TASK DIRECTIONS: Among the records below, find the line that has "--model_def: the networks"; from there, give the lines again exactly, and stop after the line that has "More details can be checked in the scripts.".

SOURCE MATERIAL:

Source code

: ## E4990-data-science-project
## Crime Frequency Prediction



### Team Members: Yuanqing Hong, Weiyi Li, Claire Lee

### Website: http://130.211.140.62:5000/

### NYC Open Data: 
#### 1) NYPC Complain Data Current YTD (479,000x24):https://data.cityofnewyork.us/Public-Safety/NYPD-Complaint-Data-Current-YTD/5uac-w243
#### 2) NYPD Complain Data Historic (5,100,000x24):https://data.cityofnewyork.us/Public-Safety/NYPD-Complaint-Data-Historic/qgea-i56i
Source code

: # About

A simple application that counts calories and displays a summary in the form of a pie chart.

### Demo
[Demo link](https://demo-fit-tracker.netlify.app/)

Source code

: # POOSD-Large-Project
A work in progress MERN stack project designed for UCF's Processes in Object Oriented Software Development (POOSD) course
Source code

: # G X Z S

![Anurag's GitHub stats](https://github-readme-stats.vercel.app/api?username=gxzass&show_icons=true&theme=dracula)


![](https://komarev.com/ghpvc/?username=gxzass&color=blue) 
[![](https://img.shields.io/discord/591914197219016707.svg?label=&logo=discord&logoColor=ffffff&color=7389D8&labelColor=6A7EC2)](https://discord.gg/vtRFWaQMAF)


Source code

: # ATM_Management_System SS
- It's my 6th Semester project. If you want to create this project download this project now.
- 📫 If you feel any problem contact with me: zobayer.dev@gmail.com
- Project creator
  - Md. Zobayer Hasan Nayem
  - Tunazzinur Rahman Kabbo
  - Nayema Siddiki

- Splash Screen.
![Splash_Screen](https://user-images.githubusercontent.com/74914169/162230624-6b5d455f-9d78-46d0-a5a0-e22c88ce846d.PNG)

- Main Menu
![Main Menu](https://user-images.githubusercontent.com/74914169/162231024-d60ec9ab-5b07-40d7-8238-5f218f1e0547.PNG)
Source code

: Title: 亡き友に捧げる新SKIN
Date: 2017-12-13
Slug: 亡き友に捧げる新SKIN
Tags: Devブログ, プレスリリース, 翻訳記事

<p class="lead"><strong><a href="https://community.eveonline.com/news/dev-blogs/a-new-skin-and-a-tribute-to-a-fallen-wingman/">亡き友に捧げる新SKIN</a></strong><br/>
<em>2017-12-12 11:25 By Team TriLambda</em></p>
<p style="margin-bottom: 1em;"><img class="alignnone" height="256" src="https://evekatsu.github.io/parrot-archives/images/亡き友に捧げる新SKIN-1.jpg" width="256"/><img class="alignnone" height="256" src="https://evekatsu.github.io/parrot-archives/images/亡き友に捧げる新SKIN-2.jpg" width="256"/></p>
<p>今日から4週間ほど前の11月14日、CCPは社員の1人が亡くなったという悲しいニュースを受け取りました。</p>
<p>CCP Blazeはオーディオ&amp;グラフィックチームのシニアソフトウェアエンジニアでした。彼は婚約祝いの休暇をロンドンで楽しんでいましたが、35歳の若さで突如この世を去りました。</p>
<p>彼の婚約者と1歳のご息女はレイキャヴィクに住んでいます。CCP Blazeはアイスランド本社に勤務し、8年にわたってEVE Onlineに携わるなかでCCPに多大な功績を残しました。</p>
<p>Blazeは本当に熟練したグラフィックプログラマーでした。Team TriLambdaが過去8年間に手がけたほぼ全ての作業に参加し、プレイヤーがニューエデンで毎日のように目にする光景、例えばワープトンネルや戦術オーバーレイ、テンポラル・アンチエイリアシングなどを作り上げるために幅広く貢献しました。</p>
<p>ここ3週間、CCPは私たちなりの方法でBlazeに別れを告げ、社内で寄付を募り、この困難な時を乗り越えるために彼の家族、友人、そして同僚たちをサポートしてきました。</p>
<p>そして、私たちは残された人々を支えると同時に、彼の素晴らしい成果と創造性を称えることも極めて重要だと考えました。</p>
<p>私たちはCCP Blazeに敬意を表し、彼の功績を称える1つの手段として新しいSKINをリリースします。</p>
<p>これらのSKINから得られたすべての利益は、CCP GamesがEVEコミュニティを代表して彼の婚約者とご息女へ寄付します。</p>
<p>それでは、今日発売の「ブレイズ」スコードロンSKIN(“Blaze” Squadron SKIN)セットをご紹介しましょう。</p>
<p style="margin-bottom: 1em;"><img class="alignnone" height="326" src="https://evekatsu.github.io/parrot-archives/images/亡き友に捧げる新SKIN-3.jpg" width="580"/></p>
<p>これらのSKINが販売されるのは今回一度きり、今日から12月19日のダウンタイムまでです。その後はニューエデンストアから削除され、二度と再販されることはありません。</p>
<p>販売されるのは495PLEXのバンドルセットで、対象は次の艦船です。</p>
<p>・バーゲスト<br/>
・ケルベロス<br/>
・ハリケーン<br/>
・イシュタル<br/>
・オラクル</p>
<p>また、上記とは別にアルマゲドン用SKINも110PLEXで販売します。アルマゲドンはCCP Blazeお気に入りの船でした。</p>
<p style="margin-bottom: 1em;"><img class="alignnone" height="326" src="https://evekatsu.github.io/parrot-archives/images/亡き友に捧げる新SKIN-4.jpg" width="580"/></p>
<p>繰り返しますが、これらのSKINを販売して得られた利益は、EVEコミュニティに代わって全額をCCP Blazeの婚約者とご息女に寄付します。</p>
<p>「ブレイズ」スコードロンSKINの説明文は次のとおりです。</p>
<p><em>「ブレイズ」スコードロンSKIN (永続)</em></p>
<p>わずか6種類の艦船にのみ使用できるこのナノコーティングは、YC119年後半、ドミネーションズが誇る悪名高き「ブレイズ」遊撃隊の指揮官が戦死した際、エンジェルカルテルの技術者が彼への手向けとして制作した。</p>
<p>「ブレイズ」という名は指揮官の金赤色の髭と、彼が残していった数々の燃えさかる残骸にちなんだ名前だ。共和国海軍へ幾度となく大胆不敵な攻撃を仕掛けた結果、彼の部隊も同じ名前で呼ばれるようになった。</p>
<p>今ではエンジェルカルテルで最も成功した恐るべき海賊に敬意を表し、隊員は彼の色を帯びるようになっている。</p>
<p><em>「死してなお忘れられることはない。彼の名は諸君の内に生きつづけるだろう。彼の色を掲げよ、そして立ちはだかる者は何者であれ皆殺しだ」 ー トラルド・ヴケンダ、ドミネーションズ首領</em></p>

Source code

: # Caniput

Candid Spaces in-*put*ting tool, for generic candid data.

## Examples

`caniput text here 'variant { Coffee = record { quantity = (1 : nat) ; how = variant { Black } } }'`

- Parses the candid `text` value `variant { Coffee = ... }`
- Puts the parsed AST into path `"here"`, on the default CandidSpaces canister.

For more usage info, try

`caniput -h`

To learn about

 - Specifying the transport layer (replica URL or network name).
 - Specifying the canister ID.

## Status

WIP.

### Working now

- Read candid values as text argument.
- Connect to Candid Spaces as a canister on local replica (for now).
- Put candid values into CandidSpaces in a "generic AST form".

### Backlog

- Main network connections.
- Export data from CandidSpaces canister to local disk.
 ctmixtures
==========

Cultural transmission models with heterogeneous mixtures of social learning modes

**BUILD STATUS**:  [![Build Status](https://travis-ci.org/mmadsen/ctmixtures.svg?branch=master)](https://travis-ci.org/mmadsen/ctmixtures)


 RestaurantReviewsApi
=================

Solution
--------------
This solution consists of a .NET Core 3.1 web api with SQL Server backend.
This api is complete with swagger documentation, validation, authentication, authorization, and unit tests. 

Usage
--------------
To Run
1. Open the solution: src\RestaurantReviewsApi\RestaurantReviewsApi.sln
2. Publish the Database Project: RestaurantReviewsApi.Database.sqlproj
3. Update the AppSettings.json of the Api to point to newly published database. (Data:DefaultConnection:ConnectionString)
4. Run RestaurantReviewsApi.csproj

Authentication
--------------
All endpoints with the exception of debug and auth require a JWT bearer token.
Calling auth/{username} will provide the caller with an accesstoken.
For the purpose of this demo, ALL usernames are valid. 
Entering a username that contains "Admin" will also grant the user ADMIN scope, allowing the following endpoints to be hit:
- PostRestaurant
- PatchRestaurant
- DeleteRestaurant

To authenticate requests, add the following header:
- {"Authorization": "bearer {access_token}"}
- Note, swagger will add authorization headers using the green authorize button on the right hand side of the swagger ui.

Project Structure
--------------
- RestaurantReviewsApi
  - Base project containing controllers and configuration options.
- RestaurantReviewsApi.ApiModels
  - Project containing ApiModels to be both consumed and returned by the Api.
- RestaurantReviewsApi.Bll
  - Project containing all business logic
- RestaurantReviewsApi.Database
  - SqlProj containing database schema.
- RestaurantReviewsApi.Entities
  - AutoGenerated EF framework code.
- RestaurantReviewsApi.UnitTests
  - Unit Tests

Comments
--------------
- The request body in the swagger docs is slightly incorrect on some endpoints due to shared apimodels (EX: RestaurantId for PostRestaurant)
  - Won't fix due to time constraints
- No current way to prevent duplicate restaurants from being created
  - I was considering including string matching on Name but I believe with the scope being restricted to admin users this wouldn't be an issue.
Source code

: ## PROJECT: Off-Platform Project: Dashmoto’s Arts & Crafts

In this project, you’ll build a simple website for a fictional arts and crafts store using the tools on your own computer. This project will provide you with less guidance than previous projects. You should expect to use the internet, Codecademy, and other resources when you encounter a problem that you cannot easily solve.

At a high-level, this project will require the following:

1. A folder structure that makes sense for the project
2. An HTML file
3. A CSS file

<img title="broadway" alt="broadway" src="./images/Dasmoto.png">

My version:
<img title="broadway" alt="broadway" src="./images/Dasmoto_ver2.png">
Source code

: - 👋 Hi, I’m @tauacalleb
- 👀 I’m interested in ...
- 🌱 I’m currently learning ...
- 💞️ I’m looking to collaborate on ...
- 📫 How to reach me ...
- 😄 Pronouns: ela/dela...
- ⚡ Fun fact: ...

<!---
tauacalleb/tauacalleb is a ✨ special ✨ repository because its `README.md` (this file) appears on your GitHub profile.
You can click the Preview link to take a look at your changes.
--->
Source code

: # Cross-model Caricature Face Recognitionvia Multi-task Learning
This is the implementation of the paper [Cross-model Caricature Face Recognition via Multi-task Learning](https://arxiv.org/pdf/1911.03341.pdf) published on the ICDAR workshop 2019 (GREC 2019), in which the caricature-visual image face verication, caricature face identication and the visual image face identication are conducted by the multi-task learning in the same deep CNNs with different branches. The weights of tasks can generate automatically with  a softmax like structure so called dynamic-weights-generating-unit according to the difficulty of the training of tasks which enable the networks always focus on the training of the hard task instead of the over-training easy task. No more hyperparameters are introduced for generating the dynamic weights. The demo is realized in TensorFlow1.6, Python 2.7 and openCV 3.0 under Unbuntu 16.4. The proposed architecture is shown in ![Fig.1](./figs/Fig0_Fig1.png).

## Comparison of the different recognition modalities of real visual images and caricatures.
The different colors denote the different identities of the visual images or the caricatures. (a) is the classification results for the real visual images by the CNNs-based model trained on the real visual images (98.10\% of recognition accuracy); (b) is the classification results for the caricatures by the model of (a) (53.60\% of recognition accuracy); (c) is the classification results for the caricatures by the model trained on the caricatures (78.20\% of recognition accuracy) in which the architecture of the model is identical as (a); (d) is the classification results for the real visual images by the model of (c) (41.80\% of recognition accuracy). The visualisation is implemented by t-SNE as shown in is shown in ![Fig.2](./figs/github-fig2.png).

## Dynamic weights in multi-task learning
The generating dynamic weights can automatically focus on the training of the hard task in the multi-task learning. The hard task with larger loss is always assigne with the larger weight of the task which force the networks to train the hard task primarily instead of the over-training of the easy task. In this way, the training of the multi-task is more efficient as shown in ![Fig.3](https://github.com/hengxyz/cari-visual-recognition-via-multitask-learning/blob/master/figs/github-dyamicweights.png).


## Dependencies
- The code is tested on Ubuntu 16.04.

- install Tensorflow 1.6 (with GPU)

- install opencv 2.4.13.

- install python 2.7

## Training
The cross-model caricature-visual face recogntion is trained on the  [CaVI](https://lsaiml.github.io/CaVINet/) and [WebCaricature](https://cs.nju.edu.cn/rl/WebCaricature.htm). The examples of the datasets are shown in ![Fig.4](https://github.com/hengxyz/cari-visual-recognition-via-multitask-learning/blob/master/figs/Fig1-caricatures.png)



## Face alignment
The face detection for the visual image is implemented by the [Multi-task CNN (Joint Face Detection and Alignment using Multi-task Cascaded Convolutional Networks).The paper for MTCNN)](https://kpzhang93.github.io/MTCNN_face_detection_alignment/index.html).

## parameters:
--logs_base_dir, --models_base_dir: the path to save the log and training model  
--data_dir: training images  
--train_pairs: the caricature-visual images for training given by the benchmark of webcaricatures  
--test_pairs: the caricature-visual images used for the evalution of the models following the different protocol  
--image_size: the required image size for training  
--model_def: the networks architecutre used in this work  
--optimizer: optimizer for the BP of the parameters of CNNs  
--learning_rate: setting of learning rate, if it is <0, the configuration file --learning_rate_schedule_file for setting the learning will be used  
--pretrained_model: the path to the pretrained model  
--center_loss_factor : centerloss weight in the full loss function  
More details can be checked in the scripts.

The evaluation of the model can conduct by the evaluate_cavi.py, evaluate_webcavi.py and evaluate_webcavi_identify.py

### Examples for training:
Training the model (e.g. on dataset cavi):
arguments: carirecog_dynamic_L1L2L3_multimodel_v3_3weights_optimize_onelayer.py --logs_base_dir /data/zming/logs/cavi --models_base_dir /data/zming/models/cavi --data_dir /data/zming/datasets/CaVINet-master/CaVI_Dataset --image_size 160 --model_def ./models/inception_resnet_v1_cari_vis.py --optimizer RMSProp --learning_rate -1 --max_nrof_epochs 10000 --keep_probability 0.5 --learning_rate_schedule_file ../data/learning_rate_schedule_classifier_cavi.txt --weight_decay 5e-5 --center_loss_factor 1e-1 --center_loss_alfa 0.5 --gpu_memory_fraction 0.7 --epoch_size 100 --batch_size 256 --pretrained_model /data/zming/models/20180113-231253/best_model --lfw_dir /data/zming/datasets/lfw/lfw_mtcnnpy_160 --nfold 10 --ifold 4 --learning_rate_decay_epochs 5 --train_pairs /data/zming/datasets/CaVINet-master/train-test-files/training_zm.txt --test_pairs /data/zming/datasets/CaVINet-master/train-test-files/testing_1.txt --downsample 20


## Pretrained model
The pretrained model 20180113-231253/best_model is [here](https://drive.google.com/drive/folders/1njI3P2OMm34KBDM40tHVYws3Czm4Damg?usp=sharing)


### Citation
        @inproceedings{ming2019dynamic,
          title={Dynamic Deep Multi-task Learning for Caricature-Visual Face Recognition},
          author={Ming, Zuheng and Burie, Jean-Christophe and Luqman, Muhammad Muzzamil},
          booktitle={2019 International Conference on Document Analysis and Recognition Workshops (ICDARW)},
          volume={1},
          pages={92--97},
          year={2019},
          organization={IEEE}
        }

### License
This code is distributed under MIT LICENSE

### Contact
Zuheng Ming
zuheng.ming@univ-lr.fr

YOUR SOLUTION:
--model_def: the networks architecutre used in this work  
--optimizer: optimizer for the BP of the parameters of CNNs  
--learning_rate: setting of learning rate, if it is <0, the configuration file --learning_rate_schedule_file for setting the learning will be used  
--pretrained_model: the path to the pretrained model  
--center_loss_factor : centerloss weight in the full loss function  
More details can be checked in the scripts.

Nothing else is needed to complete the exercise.